4.1 The “what” of self-adapting data migration

If adaptation is advisable, then there are two options of self-adaptation that can be distinguished:

Step 1: Initiation of a migration strategy that satisfies all constraints.
Step 2: Adjusting the parameters of the selected migration strategy.

Ideally, the choice of a migration strategy and its parameters are adapted to suit the migration scenario and fulfill all required constraints.

4.2 The “when” of self-adapting data migration

Let us gather criteria for adaptation in order to be able to determine how data migration can be self-adapting. Criteria that make data migration advisable in order to approximate an optimal decision on the tradeoff between latency and migration costs, and/or the tradeoff between precision and recall, respectively, can be taken from stipulated service-level agreements (SLAs). They can also be inquired of software project stakeholders or deduced from non-functional requirements such as usability, performance, and availability.

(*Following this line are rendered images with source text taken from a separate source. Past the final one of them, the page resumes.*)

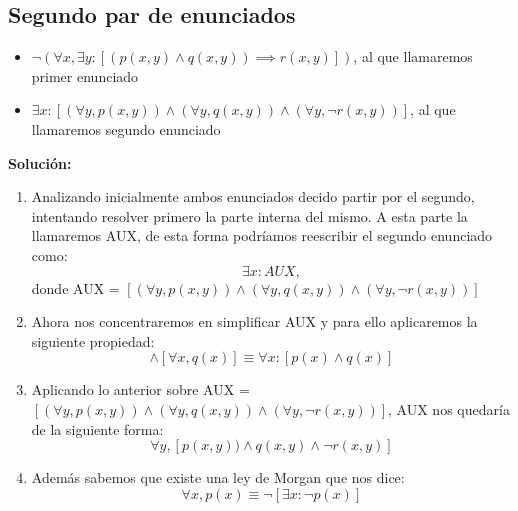 \documentclass[../main.tex]{subfiles}
\begin{document}

\subsection{Segundo par de enunciados}
\begin{itemize}
    \item $\neg ( \forall x, \exists y: [ (p(x,y) \land q(x,y)) \implies r(x,y) ] )$, al que llamaremos primer enunciado
    \item $\exists x : [(\forall y, p(x,y)) \land (\forall y, q(x,y)) \land (\forall y, \neg r(x,y))]$, al que llamaremos segundo enunciado
\end{itemize}

\bigskip
\textbf{Solución:}

\begin{enumerate}
    \item Analizando inicialmente ambos enunciados decido partir por el segundo, intentando resolver primero la parte interna del mismo. A esta parte la llamaremos AUX, de esta forma podríamos reescribir el segundo enunciado como:
    \begin{equation*}
        \exists x : AUX,
    \end{equation*}
    donde AUX = $[(\forall y, p(x,y)) \land (\forall y, q(x,y)) \land (\forall y, \neg r(x,y))]$
    
    \item Ahora nos concentraremos en simplificar AUX y para ello aplicaremos la siguiente propiedad:
    \begin{equation*}
        [\forall x, p(x)] \land [\forall x, q(x)] \equiv \forall x : [p(x) \land q(x)]
    \end{equation*}

    \item Aplicando lo anterior sobre AUX = $[(\forall y, p(x,y)) \land (\forall y, q(x,y)) \land (\forall y, \neg r(x,y))]$, AUX nos quedaría de la siguiente forma: 
    \begin{equation*}
        \forall y, [p(x,y)) \land q(x,y) \land \neg r(x,y)]
    \end{equation*}
    
    \item Además sabemos que existe una ley de Morgan que nos dice:
    \begin{equation*}
        \forall x,  p(x) \equiv \neg [\exists x : \neg p(x)]
    \end{equation*}
    

\end{enumerate}
\end{document}
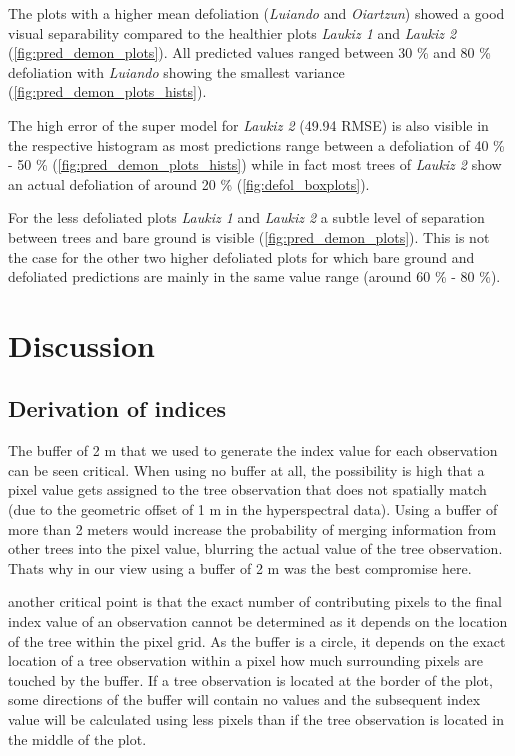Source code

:\documentclass[review]{elsarticle}
\begin{document}
\noindent The plots with a higher mean defoliation (\textit{Luiando} and \textit{Oiartzun}) showed a good visual separability compared to the healthier plots \textit{Laukiz 1} and \textit{Laukiz 2} (\autoref{fig:pred_demon_plots}).
All predicted values ranged between 30 \% and 80 \% defoliation with \textit{Luiando} showing the smallest variance (\autoref{fig:pred_demon_plots_hists}).

The high error of the super model for \textit{Laukiz 2} (49.94 RMSE) is also visible in the respective histogram as most predictions range between a defoliation of 40 \% - 50 \% (\autoref{fig:pred_demon_plots_hists}) while in fact most trees of \textit{Laukiz 2} show an actual defoliation of around 20 \% (\autoref{fig:defol_boxplots}).

For the less defoliated plots \textit{Laukiz 1} and \textit{Laukiz 2} a subtle level of separation between trees and bare ground is visible (\autoref{fig:pred_demon_plots}).
This is not the case for the other two higher defoliated plots for which bare ground and defoliated predictions are mainly in the same value range (around 60 \% - 80 \%).

\section{Discussion}

\subsection{Derivation of indices}

\noindent The buffer of 2 m that we used to generate the index value for each observation can be seen critical.
When using no buffer at all, the possibility is high that a pixel value gets assigned to the tree observation that does not spatially match (due to the geometric offset of 1 m in the hyperspectral data).
Using a buffer of more than 2 meters would increase the probability of merging information from other trees into the pixel value, blurring the actual value of the tree observation.
Thats why in our view using a buffer of 2 m was the best compromise here.

another critical point is that the exact number of contributing pixels to the final index value of an observation cannot be determined as it depends on the location of the tree within the pixel grid.
As the buffer is a circle, it depends on the exact location of a tree observation within a pixel how much surrounding pixels are touched by the buffer.
If a tree observation is located at the border of the plot, some directions of the buffer will contain no values and the subsequent index value will be calculated using less pixels than if the tree observation is located in the middle of the plot.
\end{document}
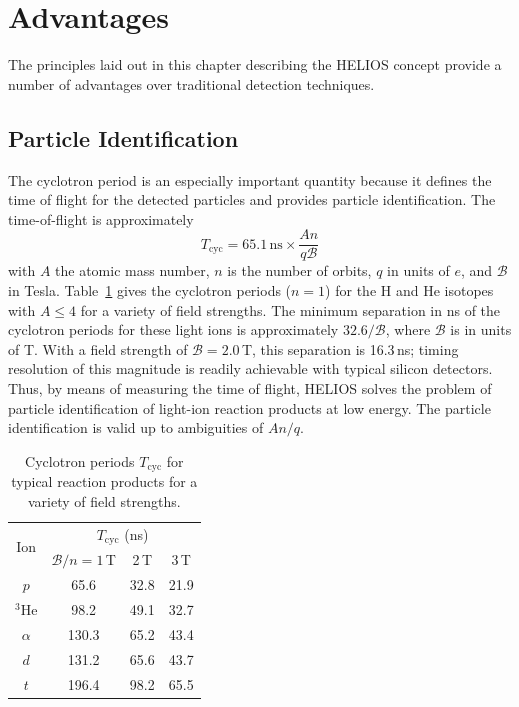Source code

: \section{Advantages}
The principles laid out in this chapter describing the HELIOS concept provide a number of advantages over traditional detection techniques.
\subsection{Particle Identification}
\par The cyclotron period is an especially important quantity because it defines the time of flight for the detected particles and provides particle identification.  The time-of-flight is approximately%
\begin{equation}
T_\mathrm{cyc}=65.1\,\textrm{ns}\times \frac{An}{q\mathscr{B}}
\end{equation}
with $A$ the atomic mass number, $n$ is the number of orbits, $q$ in units of $e$, and $\mathscr{B}$ in Tesla.  Table~\ref{flight_times} gives the cyclotron periods ($n=1$) for the H and He isotopes with $A\leq 4$ for %
a variety of field strengths.  The minimum separation in ns of the cyclotron periods for these light ions is approximately  $32.6/\mathscr{B}$, where $\mathscr{B}$ is in units of T.  With a field strength of $\mathscr{B}=2.0$\,T, this separation is 16.3\,ns; timing resolution of this magnitude is readily achievable with typical silicon detectors.  Thus, by means of measuring the time of flight, HELIOS solves the problem of particle identification of light-ion reaction products at low energy.  The particle identification is valid up to ambiguities of $An/q$.
\begin{table}
  \begin{center}
    \begin{tabular}{cccc}
      \hline
      \multicolumn{1}{c}{\multirow{2}{*}{Ion}}  &
    	\multicolumn{3}{c}{$T_\mathrm{cyc}$ (ns)}\\ \cline{2-4}
    	&$\mathscr{B}/n=1$\,T&2\,T&3\,T\\\hline \hline 
      $p$&65.6&32.8&21.9\\
      $^3$He&98.2&49.1&32.7\\
      $\alpha$&130.3&65.2&43.4\\
      $d$&131.2&65.6&43.7\\
      $t$&196.4&98.2&65.5\\\hline
    \end{tabular}
    \label{flight_times}
    \caption[Cyclotron periods $T_\mathrm{cyc}$ for typical reaction products for a variety of field strengths]{Cyclotron periods $T_\mathrm{cyc}$ for typical reaction products for a variety of field strengths.}
  \end{center}
\end{table}
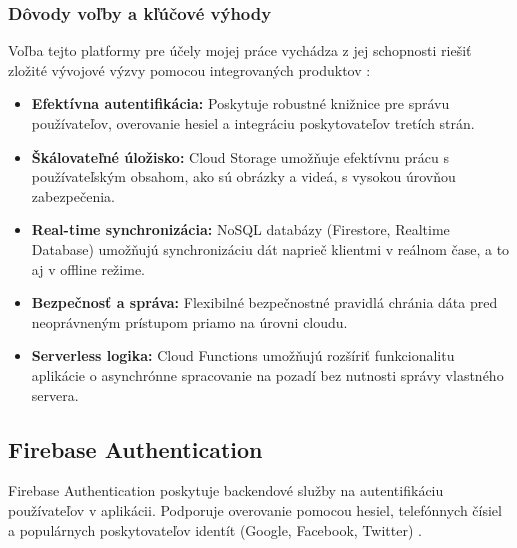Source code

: \subsubsection{Dôvody voľby a kľúčové výhody}
Voľba tejto platformy pre účely mojej práce vychádza z jej schopnosti riešiť zložité vývojové výzvy pomocou integrovaných produktov  \cite{gfg_firebase}:
\begin{itemize}
    \item \textbf{Efektívna autentifikácia:} Poskytuje robustné knižnice pre správu používateľov, overovanie hesiel a integráciu poskytovateľov tretích strán.
    \item \textbf{Škálovateľné úložisko:} Cloud Storage umožňuje efektívnu prácu s používateľským obsahom, ako sú obrázky a videá, s vysokou úrovňou zabezpečenia.
    \item \textbf{Real-time synchronizácia:} NoSQL databázy (Firestore, Realtime Database) umožňujú synchronizáciu dát naprieč klientmi v reálnom čase, a to aj v offline režime.
    \item \textbf{Bezpečnosť a správa:} Flexibilné bezpečnostné pravidlá chránia dáta pred neoprávneným prístupom priamo na úrovni cloudu.
    \item \textbf{Serverless logika:} Cloud Functions umožňujú rozšíriť funkcionalitu aplikácie o asynchrónne spracovanie na pozadí bez nutnosti správy vlastného servera.
\end{itemize}

\subsection{Firebase Authentication}
Firebase Authentication poskytuje backendové služby na autentifikáciu používateľov v aplikácii. 
Podporuje overovanie pomocou hesiel, telefónnych čísiel a populárnych poskytovateľov identít (Google, Facebook, Twitter) \cite{firebase_auth_docs}. 

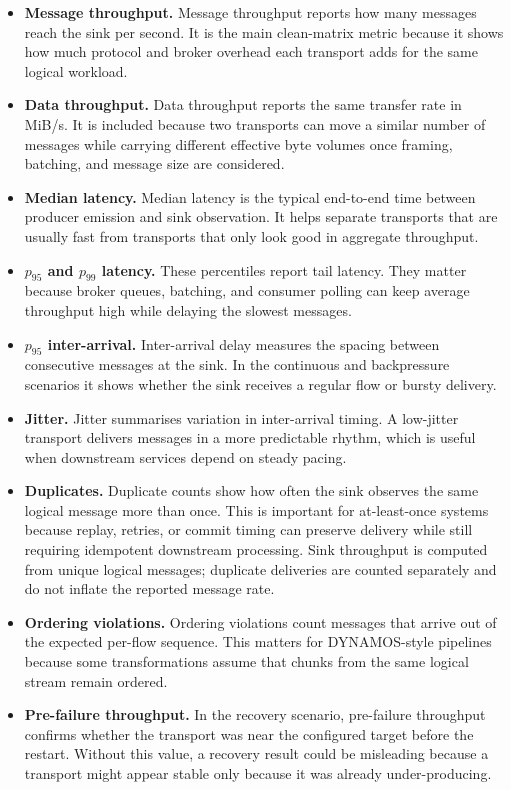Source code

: \begin{itemize}
    \item \textbf{Message throughput.} Message throughput reports how many messages reach the sink per second. It is the main clean-matrix metric because it shows how much protocol and broker overhead each transport adds for the same logical workload.
    \item \textbf{Data throughput.} Data throughput reports the same transfer rate in MiB/s. It is included because two transports can move a similar number of messages while carrying different effective byte volumes once framing, batching, and message size are considered.
    \item \textbf{Median latency.} Median latency is the typical end-to-end time between producer emission and sink observation. It helps separate transports that are usually fast from transports that only look good in aggregate throughput.
    \item \textbf{$p_{95}$ and $p_{99}$ latency.} These percentiles report tail latency. They matter because broker queues, batching, and consumer polling can keep average throughput high while delaying the slowest messages.
    \item \textbf{$p_{95}$ inter-arrival.} Inter-arrival delay measures the spacing between consecutive messages at the sink. In the continuous and backpressure scenarios it shows whether the sink receives a regular flow or bursty delivery.
    \item \textbf{Jitter.} Jitter summarises variation in inter-arrival timing. A low-jitter transport delivers messages in a more predictable rhythm, which is useful when downstream services depend on steady pacing.
    \item \textbf{Duplicates.} Duplicate counts show how often the sink observes the same logical message more than once. This is important for at-least-once systems because replay, retries, or commit timing can preserve delivery while still requiring idempotent downstream processing. Sink throughput is computed from unique logical messages; duplicate deliveries are counted separately and do not inflate the reported message rate.
    \item \textbf{Ordering violations.} Ordering violations count messages that arrive out of the expected per-flow sequence. This matters for DYNAMOS-style pipelines because some transformations assume that chunks from the same logical stream remain ordered.
    \item \textbf{Pre-failure throughput.} In the recovery scenario, pre-failure throughput confirms whether the transport was near the configured target before the restart. Without this value, a recovery result could be misleading because a transport might appear stable only because it was already under-producing.

\end{itemize}
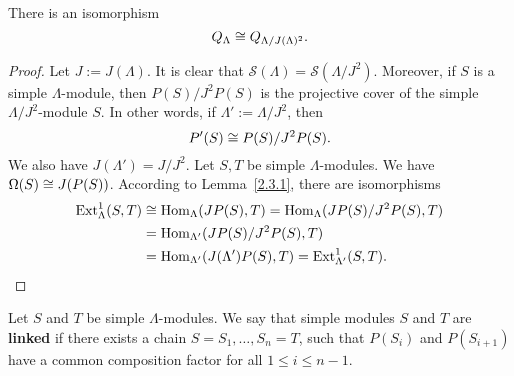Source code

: %




\begin{lemma} \label{2.3.3}
  There is an isomorphism
%
  \[ Q_\Lambda \cong Q_{\Lambda/J(\Lambda)^2}.\]
\end{lemma}


\begin{proof}
Let $J:=J(\Lambda)$. It is clear that $\mathcal S(\Lambda) = \mathcal S(\Lambda / J^2)$. Moreover, if $S$ is a simple
$\Lambda$-module, then $P(S) / J^2 P(S)$ is the projective cover of the simple $\Lambda/J^2$-module $S$.
In other words, if $\Lambda' := \Lambda/J^2$, then
\[
P'(S) \cong P(S)/J^2 P(S).
\] 
We also have $J(\Lambda') = J/J^2$. Let $S, T$ be simple $\Lambda$-modules. We have $\Omega(S) \cong J(P(S))$. According to Lemma~\ref{2.3.1}, there are isomorphisms
%
\begin{align*}
  \operatorname{Ext}_\Lambda^1(S,T) &\cong \operatorname{Hom}_\Lambda(J P(S), T) = \operatorname{Hom}_{\Lambda}(JP(S)/J^2 P(S), T)\\
             & = \operatorname{Hom}_{\Lambda'}(JP(S)/J^2 P(S), T)\\
             & = \operatorname{Hom}_{\Lambda'}(J(\Lambda')P(S),T)
               = \operatorname{Ext}_{\Lambda'}^1(S,T).\qedhere
\end{align*}
%
\end{proof}


\begin{definition}
Let $S$ and $T$ be simple $\Lambda$-modules. We say that simple modules $S$ and $T$
are \textbf{linked} if there exists a chain $S=S_1, \ldots, S_n = T$, such that
$P(S_i)$ and $P(S_{i+1})$ have a common composition factor for all $1 \leq i \leq n-1$.
\end{definition}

We investigate the following criteria:

Compliance with an average or maximum latency when accessing data, or a change in latency within a certain period, as a quantitative descriptor.
Compliance with a maximum limit for migration costs within a certain period as a quantitative descriptor accounting for budgetary liabilities.
Compliance with a maximum migration debt at a certain point in time as a quantitative descriptor accounting for necessary budgetary provisions.
Compliance with an average or minimum precision when accessing data, or a change in the precision within a certain period, as a qualitative descriptor for the relevance of past migrations.
Compliance with an average or minimum recall within a certain period as a qualitative descriptor for the relevance of past migrations.
Compliance with a maximum database entropy as a qualitative descriptor accounting for the fact that data migration for multi-type operations is considerably more expensive than for single-type operations.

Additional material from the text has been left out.